Document images with source code
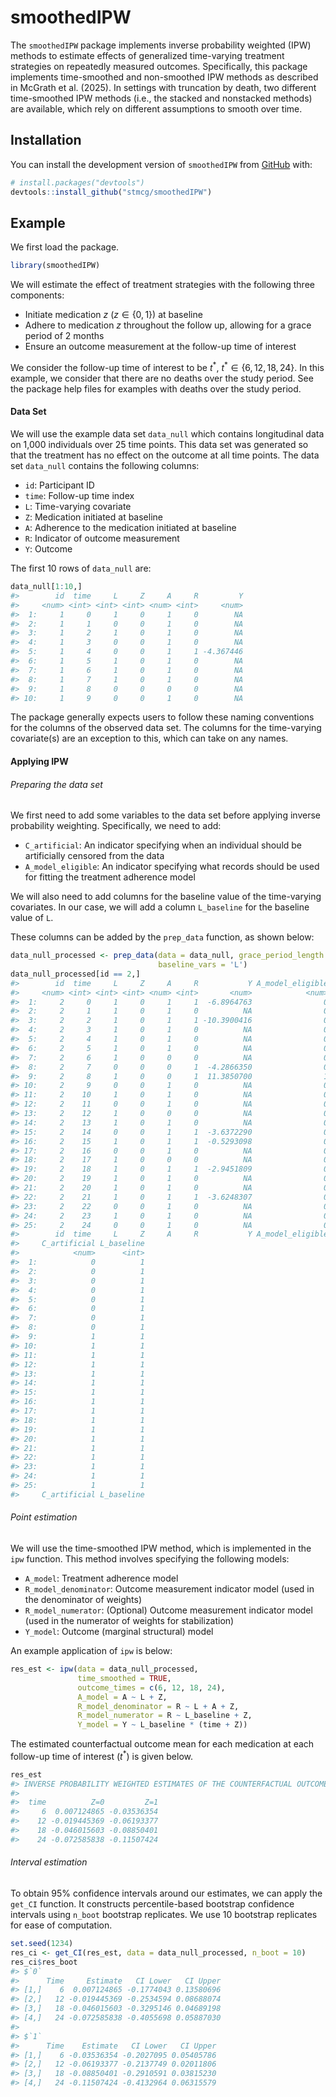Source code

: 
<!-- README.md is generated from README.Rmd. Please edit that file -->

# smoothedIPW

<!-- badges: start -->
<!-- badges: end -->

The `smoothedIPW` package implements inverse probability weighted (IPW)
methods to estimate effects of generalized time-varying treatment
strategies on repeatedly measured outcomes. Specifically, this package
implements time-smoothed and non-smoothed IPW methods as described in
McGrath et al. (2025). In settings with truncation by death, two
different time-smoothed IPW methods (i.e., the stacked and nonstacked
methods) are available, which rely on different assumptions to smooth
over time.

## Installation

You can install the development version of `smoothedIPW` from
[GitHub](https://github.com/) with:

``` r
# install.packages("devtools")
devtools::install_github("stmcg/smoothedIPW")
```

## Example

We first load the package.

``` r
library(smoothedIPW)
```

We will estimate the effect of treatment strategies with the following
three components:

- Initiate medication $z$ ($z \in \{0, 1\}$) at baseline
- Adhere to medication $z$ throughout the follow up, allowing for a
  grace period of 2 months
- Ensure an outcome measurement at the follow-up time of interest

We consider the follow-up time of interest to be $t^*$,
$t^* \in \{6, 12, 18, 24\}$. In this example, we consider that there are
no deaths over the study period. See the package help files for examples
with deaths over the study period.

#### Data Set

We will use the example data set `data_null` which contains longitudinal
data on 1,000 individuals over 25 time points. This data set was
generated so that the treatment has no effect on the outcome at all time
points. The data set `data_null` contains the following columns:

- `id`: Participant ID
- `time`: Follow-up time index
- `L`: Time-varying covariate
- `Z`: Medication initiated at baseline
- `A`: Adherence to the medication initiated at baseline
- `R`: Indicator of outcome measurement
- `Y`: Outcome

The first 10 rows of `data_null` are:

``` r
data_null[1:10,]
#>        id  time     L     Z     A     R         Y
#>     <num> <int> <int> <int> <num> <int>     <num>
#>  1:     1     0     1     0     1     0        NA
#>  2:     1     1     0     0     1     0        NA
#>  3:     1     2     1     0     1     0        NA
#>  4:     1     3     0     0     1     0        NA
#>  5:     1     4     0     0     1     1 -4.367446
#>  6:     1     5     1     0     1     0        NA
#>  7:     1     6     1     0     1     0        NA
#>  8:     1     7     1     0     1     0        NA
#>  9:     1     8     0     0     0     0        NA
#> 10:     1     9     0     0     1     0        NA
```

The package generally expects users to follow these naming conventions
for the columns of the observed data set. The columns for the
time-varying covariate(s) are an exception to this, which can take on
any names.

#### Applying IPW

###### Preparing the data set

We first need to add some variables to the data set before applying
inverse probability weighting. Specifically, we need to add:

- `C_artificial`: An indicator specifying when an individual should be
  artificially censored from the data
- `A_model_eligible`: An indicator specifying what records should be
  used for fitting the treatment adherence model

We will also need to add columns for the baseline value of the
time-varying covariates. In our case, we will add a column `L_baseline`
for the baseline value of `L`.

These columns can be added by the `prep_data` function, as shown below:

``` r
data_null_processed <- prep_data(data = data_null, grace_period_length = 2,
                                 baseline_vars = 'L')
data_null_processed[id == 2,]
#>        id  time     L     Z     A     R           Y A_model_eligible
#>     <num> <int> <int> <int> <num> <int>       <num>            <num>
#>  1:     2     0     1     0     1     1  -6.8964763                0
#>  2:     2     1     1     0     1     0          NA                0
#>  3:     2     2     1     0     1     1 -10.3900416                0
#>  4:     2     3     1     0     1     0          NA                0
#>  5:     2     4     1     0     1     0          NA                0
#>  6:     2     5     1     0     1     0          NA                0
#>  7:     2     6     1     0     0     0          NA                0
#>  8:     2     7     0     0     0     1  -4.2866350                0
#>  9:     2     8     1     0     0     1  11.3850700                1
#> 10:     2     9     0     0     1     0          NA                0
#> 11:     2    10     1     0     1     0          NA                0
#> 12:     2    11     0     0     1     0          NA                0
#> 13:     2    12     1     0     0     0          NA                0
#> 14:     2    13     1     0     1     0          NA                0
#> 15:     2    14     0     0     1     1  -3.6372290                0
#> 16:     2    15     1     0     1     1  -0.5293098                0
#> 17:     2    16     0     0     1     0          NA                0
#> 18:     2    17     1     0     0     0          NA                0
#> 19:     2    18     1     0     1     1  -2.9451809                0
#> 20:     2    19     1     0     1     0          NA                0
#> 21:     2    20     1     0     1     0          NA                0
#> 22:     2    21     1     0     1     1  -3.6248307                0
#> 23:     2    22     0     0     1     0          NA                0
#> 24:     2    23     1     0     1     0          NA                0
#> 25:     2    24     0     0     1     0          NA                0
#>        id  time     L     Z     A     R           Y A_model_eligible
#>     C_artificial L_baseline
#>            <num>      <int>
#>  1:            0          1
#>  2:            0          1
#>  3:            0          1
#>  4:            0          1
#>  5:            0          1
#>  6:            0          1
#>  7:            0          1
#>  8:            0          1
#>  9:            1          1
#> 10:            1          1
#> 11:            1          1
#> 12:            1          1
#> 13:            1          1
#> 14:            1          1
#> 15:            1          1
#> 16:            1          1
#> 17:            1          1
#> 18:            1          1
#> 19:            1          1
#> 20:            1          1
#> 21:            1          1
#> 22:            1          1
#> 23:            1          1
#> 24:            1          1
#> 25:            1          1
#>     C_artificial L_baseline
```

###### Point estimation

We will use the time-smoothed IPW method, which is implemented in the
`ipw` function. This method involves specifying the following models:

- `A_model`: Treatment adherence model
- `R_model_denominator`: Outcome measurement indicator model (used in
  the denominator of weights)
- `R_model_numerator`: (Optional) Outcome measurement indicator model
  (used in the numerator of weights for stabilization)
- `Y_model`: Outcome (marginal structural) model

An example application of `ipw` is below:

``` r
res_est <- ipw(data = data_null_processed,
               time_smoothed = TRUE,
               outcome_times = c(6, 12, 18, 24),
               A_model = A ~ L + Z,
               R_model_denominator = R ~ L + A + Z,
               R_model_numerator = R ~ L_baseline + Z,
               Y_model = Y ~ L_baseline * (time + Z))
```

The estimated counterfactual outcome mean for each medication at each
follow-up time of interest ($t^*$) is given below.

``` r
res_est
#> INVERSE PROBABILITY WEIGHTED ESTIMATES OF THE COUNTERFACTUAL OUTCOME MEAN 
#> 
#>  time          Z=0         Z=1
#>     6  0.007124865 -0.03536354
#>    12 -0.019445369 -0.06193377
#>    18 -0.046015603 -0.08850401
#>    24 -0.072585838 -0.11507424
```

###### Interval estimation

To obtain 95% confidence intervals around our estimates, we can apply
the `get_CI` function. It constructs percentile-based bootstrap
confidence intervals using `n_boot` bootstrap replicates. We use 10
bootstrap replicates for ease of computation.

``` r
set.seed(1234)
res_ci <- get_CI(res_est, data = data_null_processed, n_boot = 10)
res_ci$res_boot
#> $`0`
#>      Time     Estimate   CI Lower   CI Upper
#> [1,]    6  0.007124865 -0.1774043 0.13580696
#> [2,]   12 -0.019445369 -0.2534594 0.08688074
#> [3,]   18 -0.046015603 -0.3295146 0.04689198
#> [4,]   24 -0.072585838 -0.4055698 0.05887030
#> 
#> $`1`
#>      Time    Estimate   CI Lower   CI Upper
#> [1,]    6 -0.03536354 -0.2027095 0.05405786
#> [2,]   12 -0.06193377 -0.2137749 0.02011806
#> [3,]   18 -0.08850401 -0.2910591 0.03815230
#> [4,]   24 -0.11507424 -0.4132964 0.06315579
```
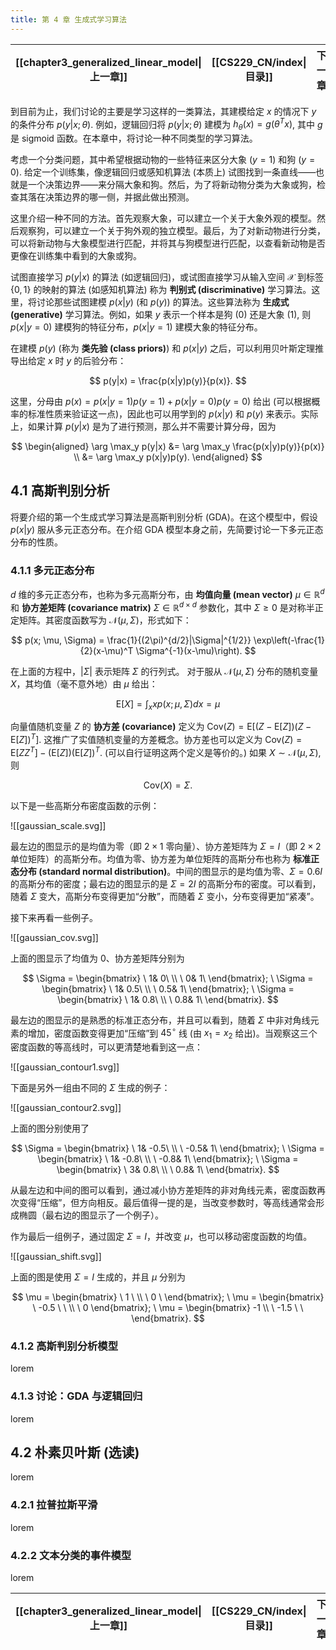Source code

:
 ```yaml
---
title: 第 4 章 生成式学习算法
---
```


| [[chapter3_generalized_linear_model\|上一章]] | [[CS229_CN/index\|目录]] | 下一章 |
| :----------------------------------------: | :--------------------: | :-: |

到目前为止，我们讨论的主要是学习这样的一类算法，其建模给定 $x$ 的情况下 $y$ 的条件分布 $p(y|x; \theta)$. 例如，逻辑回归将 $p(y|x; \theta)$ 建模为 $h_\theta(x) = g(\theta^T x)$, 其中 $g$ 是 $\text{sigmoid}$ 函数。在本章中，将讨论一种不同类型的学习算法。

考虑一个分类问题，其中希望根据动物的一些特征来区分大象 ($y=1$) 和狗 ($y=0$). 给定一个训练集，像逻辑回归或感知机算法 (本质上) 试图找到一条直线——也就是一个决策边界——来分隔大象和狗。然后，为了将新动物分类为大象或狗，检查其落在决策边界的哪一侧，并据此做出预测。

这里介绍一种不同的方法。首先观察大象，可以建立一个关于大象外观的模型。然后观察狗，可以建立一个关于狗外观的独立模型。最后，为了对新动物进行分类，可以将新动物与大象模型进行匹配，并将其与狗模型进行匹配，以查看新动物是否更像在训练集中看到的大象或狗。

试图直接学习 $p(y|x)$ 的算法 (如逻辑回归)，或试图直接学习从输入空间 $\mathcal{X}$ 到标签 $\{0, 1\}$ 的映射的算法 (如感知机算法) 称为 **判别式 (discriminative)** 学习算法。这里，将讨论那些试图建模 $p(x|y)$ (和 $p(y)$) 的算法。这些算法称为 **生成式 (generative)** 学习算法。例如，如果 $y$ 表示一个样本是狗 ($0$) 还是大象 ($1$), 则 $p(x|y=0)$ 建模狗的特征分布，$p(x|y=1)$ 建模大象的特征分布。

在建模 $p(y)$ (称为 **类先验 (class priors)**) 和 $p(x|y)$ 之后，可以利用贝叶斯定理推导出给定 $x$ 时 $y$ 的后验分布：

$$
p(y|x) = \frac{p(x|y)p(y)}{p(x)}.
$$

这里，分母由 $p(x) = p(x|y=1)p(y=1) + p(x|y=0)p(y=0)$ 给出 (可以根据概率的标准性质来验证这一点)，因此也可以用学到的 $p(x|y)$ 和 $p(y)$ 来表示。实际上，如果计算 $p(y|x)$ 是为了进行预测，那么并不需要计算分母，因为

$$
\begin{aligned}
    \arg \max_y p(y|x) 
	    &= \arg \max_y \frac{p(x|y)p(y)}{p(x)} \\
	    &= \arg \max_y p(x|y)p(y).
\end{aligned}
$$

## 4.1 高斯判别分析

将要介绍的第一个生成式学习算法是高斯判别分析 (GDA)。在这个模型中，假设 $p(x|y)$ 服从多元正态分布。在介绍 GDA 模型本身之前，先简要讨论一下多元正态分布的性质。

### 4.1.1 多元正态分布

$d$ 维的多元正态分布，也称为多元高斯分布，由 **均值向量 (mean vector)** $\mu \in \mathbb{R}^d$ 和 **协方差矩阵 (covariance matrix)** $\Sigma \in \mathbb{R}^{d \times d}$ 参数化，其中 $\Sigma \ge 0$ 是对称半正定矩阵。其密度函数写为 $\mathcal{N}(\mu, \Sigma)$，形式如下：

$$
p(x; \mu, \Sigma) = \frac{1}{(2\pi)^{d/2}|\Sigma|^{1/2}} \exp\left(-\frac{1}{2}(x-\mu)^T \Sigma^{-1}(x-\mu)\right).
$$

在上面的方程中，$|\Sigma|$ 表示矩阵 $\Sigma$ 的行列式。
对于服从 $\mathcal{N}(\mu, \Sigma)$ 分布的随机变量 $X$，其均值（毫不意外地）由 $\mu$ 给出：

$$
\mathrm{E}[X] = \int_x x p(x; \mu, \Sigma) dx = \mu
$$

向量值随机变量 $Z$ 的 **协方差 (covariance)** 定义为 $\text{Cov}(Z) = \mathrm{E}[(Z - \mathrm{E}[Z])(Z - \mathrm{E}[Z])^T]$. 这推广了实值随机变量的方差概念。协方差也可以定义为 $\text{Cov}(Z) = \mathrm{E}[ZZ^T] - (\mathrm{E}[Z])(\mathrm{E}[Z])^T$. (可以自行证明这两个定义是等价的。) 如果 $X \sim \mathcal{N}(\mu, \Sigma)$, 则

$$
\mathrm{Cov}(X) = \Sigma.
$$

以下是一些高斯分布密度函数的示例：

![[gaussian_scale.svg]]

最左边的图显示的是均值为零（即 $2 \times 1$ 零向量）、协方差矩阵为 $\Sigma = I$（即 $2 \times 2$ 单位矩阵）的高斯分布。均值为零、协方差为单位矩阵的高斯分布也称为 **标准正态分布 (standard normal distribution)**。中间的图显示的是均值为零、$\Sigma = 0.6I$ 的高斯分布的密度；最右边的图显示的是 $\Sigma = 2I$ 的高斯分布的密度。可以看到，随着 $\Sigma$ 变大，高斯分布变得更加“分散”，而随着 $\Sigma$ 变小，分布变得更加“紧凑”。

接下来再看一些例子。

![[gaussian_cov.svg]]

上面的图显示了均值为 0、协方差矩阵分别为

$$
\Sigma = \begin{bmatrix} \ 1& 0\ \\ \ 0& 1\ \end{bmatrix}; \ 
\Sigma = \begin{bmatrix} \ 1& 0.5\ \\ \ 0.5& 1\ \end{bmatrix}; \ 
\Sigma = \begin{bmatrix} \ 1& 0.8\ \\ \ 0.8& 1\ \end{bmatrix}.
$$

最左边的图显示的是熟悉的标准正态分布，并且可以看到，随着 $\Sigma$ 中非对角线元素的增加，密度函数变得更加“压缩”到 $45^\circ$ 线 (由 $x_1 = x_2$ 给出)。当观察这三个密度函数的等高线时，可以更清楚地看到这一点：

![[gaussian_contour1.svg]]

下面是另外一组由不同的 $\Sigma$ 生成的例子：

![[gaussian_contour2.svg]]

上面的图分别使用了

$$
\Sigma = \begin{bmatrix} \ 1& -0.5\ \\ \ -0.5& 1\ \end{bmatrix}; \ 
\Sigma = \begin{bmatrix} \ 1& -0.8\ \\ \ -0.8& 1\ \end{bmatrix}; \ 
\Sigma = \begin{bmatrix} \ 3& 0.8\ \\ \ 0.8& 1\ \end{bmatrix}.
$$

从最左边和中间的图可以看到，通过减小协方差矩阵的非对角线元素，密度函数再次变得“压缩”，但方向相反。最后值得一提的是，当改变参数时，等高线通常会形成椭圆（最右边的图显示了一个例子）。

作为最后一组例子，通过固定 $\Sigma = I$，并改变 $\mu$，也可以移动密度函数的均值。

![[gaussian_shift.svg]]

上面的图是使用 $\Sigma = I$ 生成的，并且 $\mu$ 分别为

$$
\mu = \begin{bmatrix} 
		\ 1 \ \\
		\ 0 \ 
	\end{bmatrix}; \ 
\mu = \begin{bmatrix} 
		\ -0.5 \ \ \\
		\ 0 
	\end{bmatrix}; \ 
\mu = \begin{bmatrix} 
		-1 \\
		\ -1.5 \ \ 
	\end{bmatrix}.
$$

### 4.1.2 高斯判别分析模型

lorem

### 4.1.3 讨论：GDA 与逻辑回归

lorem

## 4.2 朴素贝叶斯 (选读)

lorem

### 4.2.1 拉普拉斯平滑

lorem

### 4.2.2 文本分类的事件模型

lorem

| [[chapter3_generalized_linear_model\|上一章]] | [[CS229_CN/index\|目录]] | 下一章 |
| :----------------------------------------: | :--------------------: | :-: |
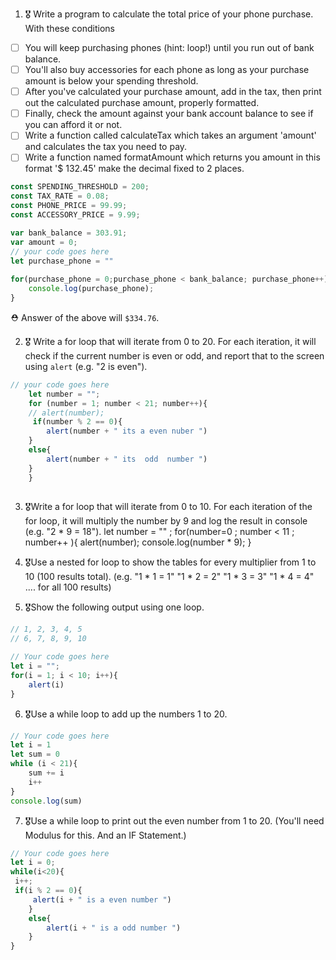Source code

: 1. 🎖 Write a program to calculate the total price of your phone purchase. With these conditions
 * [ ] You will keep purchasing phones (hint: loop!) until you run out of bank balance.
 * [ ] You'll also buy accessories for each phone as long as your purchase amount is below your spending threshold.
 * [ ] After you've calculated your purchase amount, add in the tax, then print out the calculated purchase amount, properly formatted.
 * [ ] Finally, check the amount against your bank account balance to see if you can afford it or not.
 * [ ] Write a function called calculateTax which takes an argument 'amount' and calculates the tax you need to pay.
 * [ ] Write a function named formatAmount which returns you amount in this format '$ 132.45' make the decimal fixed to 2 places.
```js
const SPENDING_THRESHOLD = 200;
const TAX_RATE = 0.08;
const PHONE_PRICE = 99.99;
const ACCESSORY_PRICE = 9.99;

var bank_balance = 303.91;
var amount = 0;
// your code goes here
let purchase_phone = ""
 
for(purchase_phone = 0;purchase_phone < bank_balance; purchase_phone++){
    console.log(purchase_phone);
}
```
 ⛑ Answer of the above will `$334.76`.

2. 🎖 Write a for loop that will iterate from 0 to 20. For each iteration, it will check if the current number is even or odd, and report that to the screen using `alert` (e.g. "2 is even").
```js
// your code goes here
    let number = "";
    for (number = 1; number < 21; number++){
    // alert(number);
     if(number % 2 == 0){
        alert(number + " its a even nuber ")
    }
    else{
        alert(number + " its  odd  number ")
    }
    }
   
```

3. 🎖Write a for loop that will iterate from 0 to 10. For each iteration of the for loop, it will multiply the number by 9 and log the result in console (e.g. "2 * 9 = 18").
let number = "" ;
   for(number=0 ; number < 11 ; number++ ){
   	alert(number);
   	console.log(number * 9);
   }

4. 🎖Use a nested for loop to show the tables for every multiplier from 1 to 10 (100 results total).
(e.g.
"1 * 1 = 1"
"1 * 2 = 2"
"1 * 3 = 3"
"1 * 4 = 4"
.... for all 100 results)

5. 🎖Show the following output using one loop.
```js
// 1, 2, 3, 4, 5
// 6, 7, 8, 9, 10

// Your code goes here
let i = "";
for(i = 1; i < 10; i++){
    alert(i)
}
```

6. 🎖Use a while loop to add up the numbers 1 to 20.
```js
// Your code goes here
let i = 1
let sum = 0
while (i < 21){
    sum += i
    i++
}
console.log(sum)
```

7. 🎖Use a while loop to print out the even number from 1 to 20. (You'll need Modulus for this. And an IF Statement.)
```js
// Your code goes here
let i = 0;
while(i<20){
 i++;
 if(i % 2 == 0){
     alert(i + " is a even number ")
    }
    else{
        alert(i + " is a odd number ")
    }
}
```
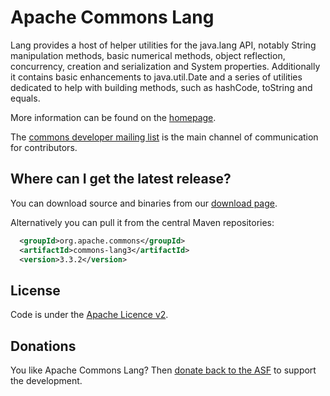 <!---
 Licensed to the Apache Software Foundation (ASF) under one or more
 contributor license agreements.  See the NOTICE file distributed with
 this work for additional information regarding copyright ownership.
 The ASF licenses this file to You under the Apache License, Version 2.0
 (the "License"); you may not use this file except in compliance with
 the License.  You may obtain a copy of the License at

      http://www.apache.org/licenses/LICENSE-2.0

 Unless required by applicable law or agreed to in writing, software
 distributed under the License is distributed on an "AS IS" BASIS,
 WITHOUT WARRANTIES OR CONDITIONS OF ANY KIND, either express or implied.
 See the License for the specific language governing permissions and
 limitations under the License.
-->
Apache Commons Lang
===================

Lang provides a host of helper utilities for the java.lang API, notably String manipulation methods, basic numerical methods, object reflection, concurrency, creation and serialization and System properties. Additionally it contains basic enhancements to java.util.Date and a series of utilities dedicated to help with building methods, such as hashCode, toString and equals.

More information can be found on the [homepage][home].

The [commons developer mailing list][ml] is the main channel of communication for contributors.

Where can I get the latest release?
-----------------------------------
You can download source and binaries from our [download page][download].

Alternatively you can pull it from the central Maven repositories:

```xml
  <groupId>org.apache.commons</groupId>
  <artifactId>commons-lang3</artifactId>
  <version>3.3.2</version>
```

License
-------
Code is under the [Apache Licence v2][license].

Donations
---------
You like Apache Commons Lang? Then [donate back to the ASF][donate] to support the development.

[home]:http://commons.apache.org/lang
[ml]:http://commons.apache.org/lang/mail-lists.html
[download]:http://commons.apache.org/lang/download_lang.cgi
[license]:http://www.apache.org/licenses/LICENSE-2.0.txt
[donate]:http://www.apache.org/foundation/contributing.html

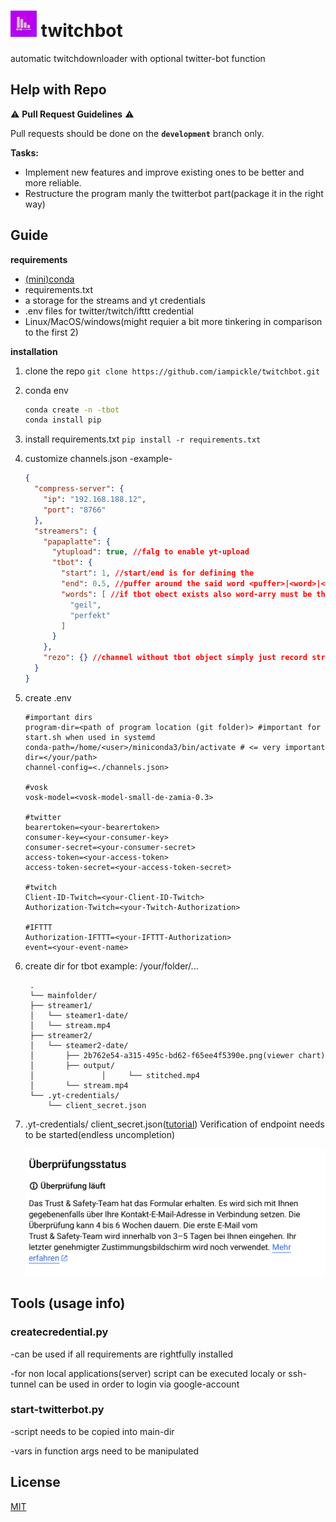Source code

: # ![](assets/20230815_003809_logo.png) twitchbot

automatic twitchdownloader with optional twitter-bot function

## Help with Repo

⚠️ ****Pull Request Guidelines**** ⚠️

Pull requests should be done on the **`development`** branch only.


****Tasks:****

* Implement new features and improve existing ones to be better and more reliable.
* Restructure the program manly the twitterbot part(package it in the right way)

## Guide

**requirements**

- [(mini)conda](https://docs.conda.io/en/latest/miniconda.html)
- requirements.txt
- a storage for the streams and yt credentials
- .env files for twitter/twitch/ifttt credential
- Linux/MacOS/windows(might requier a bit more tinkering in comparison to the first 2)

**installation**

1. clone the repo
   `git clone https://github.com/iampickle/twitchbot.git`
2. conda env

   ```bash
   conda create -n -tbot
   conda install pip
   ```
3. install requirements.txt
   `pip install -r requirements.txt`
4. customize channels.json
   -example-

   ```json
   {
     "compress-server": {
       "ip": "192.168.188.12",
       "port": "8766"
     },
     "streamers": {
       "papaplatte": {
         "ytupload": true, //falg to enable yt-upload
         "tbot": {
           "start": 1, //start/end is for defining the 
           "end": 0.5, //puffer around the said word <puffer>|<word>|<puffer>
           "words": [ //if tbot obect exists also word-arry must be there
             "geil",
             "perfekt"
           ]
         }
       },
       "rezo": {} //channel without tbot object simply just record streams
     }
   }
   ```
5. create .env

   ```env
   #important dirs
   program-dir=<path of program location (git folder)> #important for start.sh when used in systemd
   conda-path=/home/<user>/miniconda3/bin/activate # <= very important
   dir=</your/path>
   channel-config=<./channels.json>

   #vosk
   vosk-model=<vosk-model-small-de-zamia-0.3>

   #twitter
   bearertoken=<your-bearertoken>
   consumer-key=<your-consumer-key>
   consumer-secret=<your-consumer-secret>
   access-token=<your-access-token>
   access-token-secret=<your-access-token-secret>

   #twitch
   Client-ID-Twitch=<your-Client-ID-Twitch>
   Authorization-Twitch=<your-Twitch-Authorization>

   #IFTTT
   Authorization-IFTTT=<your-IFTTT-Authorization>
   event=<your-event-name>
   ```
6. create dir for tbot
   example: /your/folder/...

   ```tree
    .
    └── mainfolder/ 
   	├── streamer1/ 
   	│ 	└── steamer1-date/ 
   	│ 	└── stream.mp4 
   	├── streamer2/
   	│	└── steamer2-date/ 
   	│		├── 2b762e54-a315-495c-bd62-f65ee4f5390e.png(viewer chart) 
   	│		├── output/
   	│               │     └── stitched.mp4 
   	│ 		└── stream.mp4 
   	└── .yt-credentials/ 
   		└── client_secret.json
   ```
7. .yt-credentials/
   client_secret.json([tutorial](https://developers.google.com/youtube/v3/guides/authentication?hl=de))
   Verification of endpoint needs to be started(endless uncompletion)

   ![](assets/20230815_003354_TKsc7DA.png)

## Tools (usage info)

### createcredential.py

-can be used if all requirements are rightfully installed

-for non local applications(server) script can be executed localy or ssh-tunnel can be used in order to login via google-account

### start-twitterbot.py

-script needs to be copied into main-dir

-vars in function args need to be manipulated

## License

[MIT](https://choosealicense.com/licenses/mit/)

» Task requirements
Search the data and copy each line containing "output".

» Solution to this problem
5. 🎖Show the following output using one loop.
   	│		├── output/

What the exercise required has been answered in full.